Among other things, Parsoid converts HTML to wikitext. There are two requirements as far as this serialization / conversion goes:
- Preserving HTML -> HTML semantics (i.e. a list when serialized to
wikitext and parsed back should render as an identical list)
- Enforcing certain wikitext norms (i.e. use <nowiki/> to clarify
quote parsing instead of <nowiki>'</nowiki>; serialize categories on their own line, etc.)
In a large set of scenarios, there is no conflict between these two requirements, i.e. Parsoid's serialization to conform to certain wikitext style norms preserves the HTML -> HTML semantics.
But, there are some scenarios where these requirements are in conflict.

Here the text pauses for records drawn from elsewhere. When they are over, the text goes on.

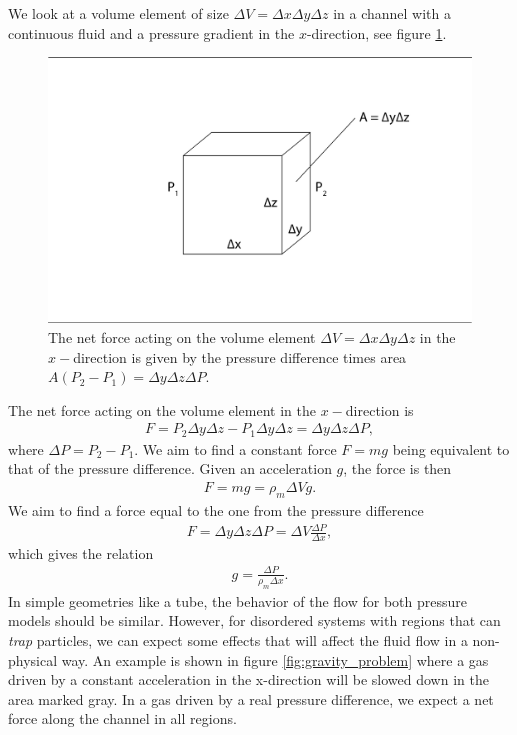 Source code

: We look at a volume element of size $\Delta V = \Delta x\Delta y\Delta z$ in a channel with a continuous fluid and a pressure gradient in the $x$-direction, see figure \ref{fig:pressure_gravity_equivalent}. 
\begin{figure}[h]
\begin{center}
\includegraphics[width=\textwidth, trim=0cm 0cm 0cm 0cm, clip]{DSMC/figures/pressure_to_gravity.eps}
\end{center}
\caption{The net force acting on the volume element $\Delta V = \Delta x\Delta y\Delta z$ in the $x-$direction is given by the pressure difference times area $A(P_2 - P_1) = \Delta y\Delta z\Delta P$.}
\label{fig:pressure_gravity_equivalent}
\end{figure}
The net force acting on the volume element in the $x-$direction is
\begin{align}
	F = P_2\Delta y\Delta z - P_1\Delta y\Delta z = \Delta y\Delta z\Delta P,
\end{align}
where $\Delta P = P_2 - P_1$. We aim to find a constant force $F=mg$ being equivalent to that of the pressure difference. Given an acceleration $g$, the force is then
\begin{align}
	F = mg = \rho_m \Delta V g.
\end{align}
We aim to find a force equal to the one from the pressure difference
\begin{align}
	F = \Delta y\Delta z\Delta P = \Delta V \frac{\Delta P}{\Delta x},	
\end{align}
which gives the relation
\begin{align}
	\label{eq:acceleration_to_pressure_difference}
	g = \frac{\Delta P}{\rho_m\Delta x}.
\end{align}
In simple geometries like a tube, the behavior of the flow for both pressure models should be similar. However, for disordered systems with regions that can \textit{trap} particles, we can expect some effects that will affect the fluid flow in a non-physical way. An example is shown in figure \ref{fig:gravity_problem} where a gas driven by a constant acceleration in the x-direction will be slowed down in the area marked gray. In a gas driven by a real pressure difference, we expect a net force along the channel in all regions.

This conflict arises when Parsoid receives HTML that is malformed [1], or sends HTML that has no representation in wikitext [2], or sends HTML that will serialize to wikitext that editors will complain about [3]. We have adopted a somewhat adhoc strategy so far while favouring the HTML -> HTML preservation strategy.
Correction: s/sends HTML/receives HTML/g ... My concern in this email is entirely about HTML that Parsoid receives that it has to convert to wikitext.
Subbu.
In some scenarios like [1], it is easier to argue that Parsoid should break HTML -> HTML semantics by effectively blaming the breakage in HTML roundripping on the client.
But, it is a little less clear in scenarios like [3]. ==<nowiki/>== is clearly valid wikitext and can be parsed back to preserve HTML semantics, there is a good argument to be made to also drop such empty headers in Parsoid. So, even though WYSIWYG model breaks here, that could be seen as a less serious bug that outputting ==<nowiki/>==.
That said, we definitely do not want to get into the business of implementing ad hoc heuristics to work around client bugs (while we have and could continue implement temporary workarounds till client bugs are fixed). That is a slippery slope to code complexity.
So, two questions to answer here:
- Are there a set of wikitext norms that are applicable across wikis
and should be enforced as a syntactic style standard by Parsoid independent of clients? What are they and can they be documented on a wiki page by the editor community? Dont' emit "==<nowiki/>==" be one of those?
- Independent of (1), should Parsoid implement an optional HTML
normalization pass that it applies on behalf of clients when the right API parameter is passed in? This might be useful in scenarios where it is simpler to fix bad HTML than prevent the generation of bad HTML.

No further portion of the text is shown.